Your task
One line at a time, check the entries below for the word "medium", and copy each line that has it.
##### Material supplied #####
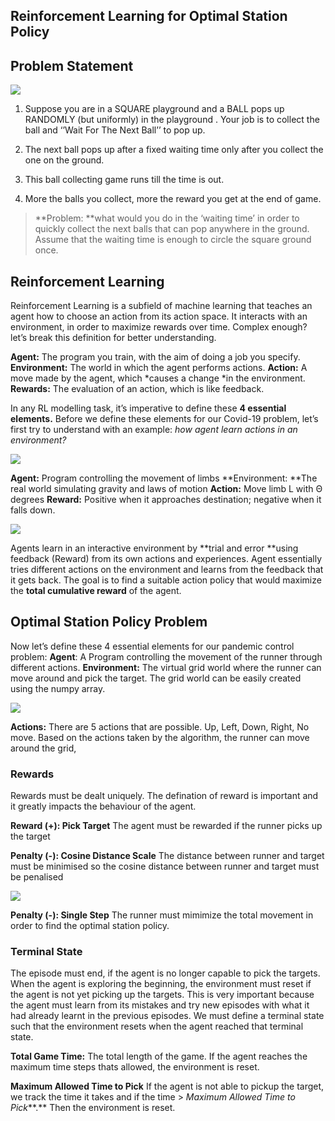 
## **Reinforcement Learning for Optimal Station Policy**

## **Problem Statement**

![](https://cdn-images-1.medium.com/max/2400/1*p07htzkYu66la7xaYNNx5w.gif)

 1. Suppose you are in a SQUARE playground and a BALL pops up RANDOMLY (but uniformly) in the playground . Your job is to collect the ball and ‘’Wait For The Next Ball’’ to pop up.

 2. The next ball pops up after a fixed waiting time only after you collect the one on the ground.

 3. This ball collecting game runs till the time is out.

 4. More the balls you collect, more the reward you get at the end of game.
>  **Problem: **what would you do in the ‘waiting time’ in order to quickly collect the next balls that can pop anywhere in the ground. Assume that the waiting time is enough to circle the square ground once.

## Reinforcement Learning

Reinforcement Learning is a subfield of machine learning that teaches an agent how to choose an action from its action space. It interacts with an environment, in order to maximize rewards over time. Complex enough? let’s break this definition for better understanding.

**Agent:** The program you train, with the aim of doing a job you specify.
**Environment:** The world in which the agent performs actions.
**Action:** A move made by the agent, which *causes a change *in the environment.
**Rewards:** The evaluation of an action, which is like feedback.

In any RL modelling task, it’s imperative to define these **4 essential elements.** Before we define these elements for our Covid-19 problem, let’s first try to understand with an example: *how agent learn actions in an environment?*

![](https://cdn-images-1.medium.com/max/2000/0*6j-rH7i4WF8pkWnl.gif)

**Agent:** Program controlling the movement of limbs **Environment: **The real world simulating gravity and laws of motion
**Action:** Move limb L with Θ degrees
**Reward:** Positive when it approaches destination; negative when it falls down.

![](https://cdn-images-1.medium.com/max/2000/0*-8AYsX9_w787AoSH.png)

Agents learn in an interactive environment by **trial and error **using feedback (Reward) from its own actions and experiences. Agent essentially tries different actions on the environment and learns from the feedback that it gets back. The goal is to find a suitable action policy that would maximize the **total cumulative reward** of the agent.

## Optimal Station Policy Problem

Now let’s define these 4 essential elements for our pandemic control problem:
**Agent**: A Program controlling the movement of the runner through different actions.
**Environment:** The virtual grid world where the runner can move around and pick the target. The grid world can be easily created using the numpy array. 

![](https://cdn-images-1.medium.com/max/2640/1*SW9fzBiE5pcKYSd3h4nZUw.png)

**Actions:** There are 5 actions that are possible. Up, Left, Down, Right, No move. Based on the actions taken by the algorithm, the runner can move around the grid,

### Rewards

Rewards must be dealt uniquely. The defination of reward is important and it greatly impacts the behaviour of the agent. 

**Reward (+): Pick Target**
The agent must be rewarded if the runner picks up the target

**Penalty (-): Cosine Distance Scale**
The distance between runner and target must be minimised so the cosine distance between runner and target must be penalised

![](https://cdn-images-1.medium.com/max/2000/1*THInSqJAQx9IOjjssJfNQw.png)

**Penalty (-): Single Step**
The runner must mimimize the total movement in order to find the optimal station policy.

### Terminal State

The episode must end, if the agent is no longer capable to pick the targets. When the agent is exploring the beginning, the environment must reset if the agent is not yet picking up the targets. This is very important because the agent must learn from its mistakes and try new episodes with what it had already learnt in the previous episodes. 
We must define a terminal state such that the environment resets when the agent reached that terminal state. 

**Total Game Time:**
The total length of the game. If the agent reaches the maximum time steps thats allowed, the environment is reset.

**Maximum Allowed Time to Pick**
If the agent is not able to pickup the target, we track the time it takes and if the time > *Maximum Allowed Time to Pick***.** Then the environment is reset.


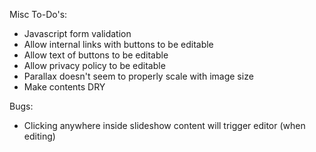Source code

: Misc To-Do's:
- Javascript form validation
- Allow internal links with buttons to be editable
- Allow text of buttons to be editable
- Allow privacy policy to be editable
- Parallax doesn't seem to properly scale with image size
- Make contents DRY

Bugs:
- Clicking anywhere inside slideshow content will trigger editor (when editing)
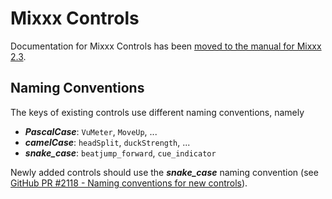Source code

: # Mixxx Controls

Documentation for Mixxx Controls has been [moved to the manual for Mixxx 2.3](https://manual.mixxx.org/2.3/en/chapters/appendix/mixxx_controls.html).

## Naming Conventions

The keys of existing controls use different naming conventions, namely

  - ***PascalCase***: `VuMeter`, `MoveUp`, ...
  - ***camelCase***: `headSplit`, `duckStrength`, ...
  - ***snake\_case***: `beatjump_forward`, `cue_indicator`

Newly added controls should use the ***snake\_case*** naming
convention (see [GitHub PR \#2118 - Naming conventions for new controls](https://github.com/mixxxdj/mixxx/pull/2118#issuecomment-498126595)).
#####
Exercise response
![](https://cdn-images-1.medium.com/max/2400/1*p07htzkYu66la7xaYNNx5w.gif)
![](https://cdn-images-1.medium.com/max/2000/0*6j-rH7i4WF8pkWnl.gif)
![](https://cdn-images-1.medium.com/max/2000/0*-8AYsX9_w787AoSH.png)
![](https://cdn-images-1.medium.com/max/2640/1*SW9fzBiE5pcKYSd3h4nZUw.png)
![](https://cdn-images-1.medium.com/max/2000/1*THInSqJAQx9IOjjssJfNQw.png)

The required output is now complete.